*TASK REQUIREMENTS*: Your answer should be every line with the word "wins", copied from the data below.

•••••

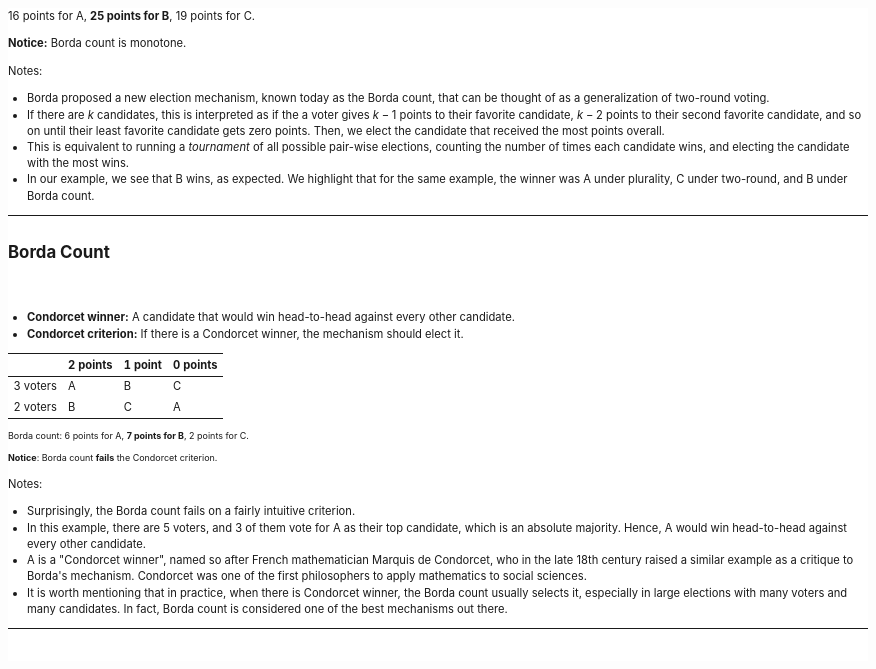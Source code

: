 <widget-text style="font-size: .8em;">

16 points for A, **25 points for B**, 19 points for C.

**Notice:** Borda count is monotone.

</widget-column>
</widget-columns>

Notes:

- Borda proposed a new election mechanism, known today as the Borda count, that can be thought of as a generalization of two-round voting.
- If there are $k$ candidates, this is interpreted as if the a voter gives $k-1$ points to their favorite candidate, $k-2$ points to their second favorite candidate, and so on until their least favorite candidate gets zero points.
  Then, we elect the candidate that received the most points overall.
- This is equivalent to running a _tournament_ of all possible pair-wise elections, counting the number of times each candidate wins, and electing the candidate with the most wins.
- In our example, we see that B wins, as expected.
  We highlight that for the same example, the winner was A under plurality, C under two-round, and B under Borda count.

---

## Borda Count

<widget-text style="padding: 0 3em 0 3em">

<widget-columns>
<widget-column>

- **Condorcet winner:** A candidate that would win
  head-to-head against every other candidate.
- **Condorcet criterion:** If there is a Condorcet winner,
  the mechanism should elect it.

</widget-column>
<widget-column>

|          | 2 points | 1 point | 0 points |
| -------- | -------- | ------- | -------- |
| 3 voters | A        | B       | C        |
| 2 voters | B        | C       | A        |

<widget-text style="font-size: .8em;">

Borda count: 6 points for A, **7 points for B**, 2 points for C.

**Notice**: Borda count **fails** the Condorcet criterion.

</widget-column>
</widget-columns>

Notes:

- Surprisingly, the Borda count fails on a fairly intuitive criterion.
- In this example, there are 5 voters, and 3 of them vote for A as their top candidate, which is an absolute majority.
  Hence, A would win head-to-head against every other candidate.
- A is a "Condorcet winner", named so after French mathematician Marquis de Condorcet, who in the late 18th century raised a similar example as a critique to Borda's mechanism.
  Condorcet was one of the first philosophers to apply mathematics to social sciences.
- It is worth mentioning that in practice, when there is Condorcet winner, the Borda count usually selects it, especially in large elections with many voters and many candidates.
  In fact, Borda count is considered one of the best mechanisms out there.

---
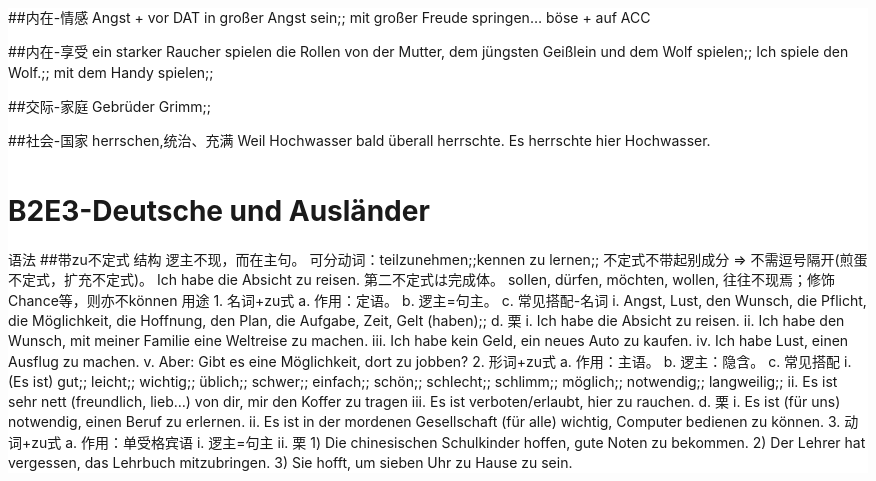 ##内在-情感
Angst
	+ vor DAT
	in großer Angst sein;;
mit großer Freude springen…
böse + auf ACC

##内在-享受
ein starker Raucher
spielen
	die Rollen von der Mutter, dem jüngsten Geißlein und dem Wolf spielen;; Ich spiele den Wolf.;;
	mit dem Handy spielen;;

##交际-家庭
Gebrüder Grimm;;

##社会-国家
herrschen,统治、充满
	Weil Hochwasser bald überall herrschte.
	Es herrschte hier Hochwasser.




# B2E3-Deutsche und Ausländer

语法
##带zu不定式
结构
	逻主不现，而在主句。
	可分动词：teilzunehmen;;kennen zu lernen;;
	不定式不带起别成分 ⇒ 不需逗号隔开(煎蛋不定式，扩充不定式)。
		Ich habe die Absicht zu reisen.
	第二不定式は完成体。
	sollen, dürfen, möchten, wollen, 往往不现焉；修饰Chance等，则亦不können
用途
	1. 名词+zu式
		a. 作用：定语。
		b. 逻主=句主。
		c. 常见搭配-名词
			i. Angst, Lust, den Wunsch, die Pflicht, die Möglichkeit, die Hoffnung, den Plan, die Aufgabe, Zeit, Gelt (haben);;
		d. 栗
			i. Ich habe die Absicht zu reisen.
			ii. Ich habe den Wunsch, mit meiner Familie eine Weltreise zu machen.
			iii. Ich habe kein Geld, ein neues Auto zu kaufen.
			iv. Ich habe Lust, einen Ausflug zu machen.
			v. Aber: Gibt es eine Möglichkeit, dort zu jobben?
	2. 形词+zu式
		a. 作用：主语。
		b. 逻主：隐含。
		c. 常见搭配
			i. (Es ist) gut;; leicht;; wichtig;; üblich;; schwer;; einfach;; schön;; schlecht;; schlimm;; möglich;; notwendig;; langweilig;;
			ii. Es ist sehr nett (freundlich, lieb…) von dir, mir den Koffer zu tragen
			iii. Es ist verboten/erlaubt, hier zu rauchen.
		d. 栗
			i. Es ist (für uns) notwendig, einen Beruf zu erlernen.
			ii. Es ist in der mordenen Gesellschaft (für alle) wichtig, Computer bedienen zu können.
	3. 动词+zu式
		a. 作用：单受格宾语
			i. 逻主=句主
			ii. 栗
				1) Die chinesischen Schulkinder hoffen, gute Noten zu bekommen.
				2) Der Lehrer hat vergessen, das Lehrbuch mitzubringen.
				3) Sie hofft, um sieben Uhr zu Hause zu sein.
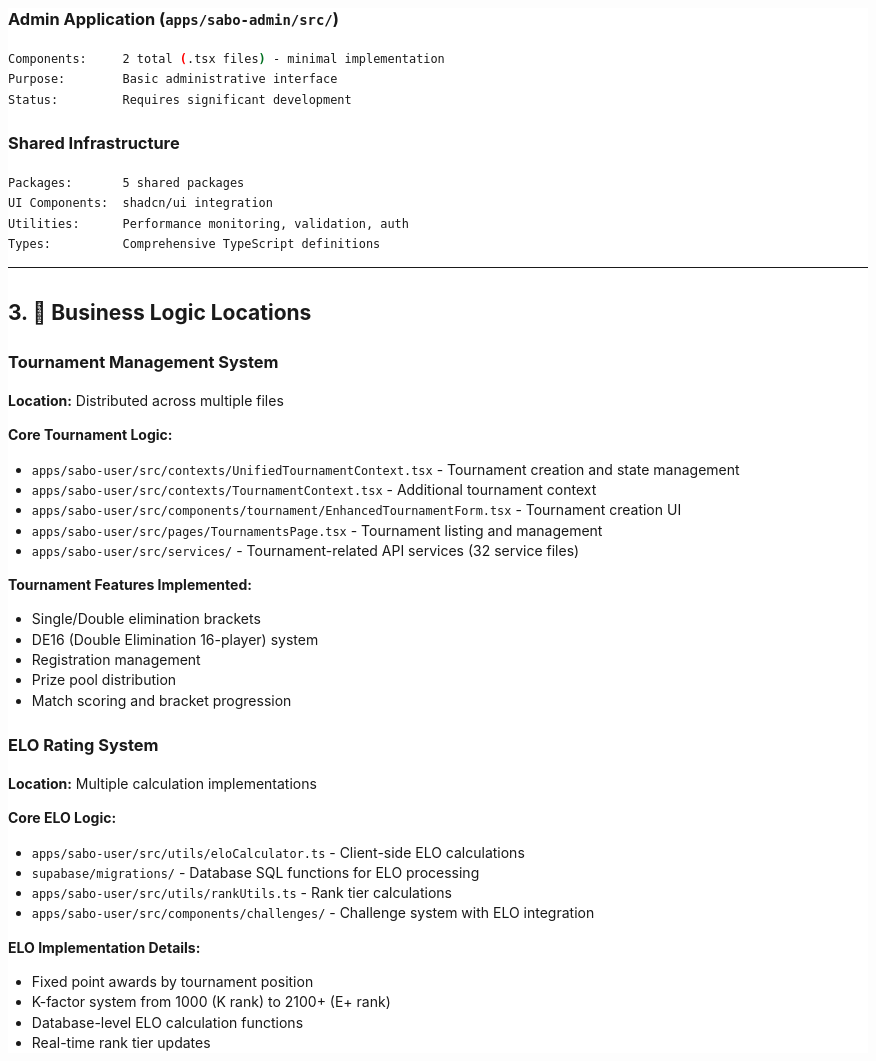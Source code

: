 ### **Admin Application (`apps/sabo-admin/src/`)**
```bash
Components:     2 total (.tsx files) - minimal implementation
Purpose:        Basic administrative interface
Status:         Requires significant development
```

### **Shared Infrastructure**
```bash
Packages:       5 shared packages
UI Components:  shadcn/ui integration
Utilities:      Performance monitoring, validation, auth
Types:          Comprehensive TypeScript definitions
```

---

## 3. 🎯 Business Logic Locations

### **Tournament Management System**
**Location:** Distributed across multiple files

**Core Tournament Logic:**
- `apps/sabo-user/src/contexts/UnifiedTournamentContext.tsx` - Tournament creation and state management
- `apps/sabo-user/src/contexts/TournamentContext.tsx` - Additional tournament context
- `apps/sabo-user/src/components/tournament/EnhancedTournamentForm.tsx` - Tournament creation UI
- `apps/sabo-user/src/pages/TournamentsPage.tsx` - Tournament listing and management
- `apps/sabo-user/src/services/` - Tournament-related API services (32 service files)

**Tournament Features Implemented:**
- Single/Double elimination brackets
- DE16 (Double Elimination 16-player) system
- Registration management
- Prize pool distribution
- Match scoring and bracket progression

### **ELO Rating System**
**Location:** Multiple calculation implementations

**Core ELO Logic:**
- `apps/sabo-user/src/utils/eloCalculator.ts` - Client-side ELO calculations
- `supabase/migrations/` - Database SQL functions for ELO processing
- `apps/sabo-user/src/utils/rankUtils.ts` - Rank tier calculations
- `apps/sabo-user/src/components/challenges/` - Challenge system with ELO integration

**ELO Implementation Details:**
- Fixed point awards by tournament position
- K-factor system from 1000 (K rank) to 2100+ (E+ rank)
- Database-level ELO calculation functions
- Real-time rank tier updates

•••••

*RESPONSE AREA*:
- This is equivalent to running a _tournament_ of all possible pair-wise elections, counting the number of times each candidate wins, and electing the candidate with the most wins.
- In our example, we see that B wins, as expected.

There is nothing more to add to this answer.